▶ [Task material]:
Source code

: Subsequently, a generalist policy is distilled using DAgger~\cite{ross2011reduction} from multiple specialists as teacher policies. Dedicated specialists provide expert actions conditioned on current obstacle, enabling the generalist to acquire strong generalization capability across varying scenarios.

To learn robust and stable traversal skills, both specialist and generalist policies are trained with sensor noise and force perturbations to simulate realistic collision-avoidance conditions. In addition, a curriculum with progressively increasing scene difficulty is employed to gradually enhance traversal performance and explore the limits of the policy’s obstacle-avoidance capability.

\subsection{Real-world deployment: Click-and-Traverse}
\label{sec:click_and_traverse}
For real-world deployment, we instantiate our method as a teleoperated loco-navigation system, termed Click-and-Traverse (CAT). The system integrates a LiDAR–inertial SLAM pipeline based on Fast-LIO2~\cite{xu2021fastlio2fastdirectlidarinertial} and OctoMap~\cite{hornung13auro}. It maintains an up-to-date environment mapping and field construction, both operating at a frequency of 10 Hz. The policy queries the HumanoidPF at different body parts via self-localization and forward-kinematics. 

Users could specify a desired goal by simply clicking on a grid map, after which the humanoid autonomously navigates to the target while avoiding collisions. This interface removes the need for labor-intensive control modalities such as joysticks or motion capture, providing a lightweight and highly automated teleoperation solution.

▶ [Task description]: Bring together all lines in the records where the word "world" is found.

▶ [Output of the task]:
\subsection{Real-world deployment: Click-and-Traverse}
For real-world deployment, we instantiate our method as a teleoperated loco-navigation system, termed Click-and-Traverse (CAT). The system integrates a LiDAR–inertial SLAM pipeline based on Fast-LIO2~\cite{xu2021fastlio2fastdirectlidarinertial} and OctoMap~\cite{hornung13auro}. It maintains an up-to-date environment mapping and field construction, both operating at a frequency of 10 Hz. The policy queries the HumanoidPF at different body parts via self-localization and forward-kinematics. 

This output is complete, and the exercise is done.